EXERCISE BRIEF: A single number is the answer: how many lines of the data hold "import"?

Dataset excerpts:
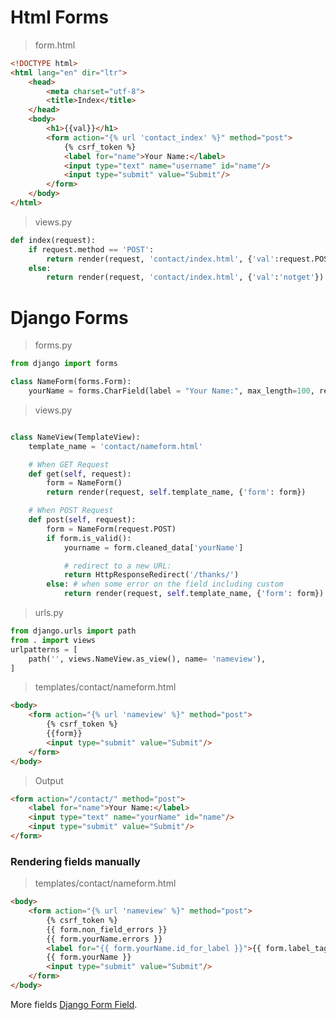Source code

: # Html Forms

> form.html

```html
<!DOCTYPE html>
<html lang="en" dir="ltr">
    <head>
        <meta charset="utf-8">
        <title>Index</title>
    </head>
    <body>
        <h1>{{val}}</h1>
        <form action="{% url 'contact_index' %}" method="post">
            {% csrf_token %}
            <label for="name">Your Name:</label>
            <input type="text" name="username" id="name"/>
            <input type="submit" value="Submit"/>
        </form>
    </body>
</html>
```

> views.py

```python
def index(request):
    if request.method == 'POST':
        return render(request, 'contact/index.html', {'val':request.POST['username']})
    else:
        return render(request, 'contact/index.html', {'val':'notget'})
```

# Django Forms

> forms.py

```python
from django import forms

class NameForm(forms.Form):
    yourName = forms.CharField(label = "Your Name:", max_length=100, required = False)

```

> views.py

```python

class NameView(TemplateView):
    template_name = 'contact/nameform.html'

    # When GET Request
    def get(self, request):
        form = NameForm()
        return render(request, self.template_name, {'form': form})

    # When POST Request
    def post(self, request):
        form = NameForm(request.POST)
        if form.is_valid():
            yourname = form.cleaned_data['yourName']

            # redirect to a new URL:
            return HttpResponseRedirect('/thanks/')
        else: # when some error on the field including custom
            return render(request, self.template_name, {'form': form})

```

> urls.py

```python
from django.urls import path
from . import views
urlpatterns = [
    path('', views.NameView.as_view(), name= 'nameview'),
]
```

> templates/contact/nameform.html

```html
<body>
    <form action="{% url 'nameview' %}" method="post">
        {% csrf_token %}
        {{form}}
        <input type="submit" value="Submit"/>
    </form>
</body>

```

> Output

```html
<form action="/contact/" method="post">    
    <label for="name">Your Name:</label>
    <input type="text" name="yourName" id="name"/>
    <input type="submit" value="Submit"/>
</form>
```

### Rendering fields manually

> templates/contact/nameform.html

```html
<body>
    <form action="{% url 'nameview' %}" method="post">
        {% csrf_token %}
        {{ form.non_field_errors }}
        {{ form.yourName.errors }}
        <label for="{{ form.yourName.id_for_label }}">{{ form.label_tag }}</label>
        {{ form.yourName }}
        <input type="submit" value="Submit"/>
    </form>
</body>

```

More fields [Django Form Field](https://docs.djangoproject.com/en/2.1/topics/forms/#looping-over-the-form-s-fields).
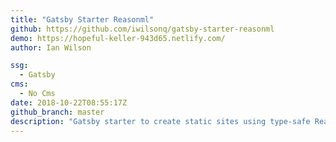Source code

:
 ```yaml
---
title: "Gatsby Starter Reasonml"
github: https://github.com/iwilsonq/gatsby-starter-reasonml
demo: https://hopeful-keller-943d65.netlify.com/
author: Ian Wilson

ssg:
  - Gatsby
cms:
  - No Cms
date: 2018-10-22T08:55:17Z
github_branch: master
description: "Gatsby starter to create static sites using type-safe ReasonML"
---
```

WRITTEN SOLUTION: 3